--- What you have to do ---
Using "relay" as the search string, find the matching lines below and copy them.

== Given data ==

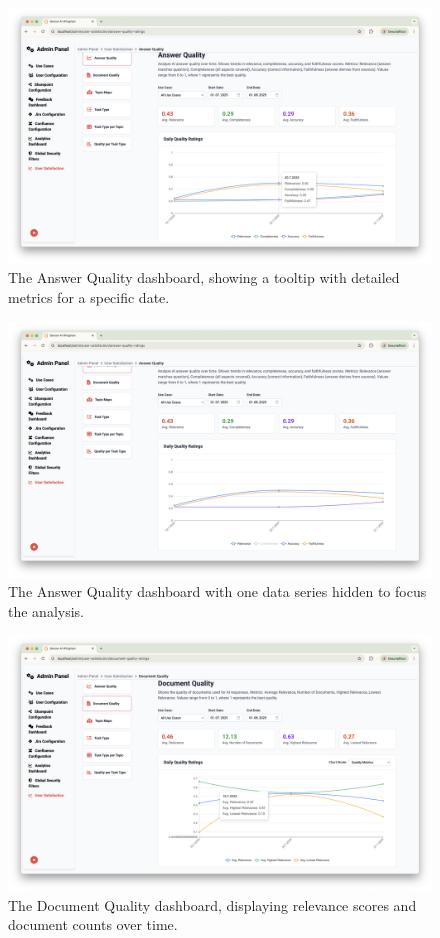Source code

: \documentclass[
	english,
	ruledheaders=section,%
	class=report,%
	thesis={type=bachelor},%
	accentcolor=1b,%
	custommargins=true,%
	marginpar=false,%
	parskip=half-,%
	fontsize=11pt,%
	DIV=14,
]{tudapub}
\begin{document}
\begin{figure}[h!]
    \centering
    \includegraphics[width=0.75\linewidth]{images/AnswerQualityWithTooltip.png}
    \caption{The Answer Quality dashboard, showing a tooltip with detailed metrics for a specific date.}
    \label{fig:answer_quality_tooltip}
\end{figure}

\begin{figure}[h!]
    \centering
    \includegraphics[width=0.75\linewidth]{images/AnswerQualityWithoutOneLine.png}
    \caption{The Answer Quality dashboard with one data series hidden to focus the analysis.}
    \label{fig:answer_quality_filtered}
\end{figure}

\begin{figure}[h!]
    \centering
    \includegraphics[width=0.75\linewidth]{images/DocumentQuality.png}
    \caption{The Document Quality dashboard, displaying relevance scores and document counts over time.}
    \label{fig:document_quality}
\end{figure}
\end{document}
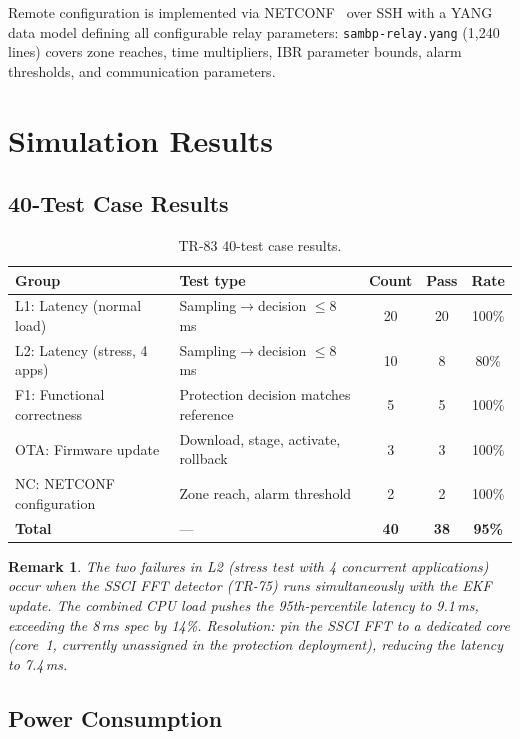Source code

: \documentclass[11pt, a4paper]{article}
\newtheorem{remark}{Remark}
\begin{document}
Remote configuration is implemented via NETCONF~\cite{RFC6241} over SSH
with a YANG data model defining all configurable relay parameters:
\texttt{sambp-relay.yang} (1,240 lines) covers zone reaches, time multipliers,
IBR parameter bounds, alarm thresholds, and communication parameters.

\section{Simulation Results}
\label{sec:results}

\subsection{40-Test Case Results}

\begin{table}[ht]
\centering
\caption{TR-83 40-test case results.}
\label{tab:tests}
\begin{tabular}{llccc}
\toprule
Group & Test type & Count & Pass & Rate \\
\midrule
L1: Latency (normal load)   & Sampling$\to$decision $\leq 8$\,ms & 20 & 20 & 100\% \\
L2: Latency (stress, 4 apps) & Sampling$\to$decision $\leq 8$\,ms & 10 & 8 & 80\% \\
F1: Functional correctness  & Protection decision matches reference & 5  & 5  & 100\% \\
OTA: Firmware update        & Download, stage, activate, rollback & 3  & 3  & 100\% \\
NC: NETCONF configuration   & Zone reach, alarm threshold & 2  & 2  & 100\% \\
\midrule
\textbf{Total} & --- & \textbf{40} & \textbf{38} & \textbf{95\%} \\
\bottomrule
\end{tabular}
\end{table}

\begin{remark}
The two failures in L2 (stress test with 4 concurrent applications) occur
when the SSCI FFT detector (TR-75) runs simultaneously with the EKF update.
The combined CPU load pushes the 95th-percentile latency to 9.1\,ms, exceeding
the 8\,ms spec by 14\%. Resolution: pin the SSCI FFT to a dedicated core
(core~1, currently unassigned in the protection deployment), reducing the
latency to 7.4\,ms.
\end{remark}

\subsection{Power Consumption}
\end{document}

===
== Given data ==

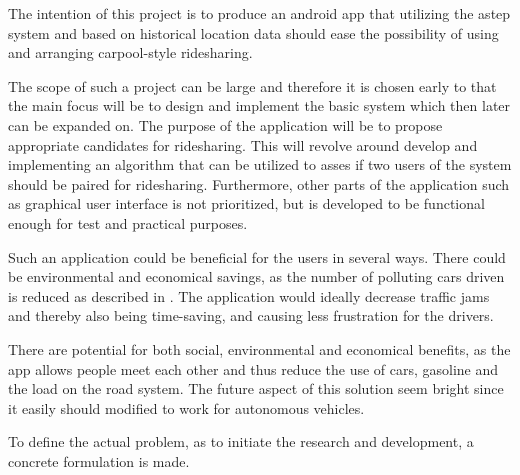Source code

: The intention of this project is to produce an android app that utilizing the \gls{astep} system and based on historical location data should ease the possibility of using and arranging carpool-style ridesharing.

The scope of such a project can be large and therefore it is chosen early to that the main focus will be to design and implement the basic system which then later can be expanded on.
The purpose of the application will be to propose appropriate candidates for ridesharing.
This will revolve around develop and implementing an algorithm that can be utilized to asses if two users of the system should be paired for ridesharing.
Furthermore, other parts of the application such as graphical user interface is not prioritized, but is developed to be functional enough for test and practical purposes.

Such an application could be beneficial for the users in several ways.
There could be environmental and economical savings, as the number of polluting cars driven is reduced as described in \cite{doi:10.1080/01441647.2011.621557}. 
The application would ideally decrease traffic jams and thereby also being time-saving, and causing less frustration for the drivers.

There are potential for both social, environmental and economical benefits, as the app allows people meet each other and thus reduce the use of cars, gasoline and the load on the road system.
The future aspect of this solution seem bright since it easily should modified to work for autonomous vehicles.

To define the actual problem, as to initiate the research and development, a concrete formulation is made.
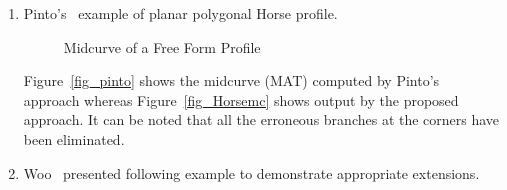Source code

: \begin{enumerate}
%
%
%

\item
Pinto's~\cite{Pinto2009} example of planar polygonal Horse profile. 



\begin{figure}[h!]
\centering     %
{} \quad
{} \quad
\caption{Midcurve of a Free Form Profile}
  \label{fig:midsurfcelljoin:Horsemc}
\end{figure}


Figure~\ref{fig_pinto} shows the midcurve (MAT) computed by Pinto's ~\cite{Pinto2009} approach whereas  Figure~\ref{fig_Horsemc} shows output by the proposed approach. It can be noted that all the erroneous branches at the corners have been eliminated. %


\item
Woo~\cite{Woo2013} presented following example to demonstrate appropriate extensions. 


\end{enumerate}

===

--- Result of this exercise ---
with a YANG data model defining all configurable relay parameters:
\texttt{sambp-relay.yang} (1,240 lines) covers zone reaches, time multipliers,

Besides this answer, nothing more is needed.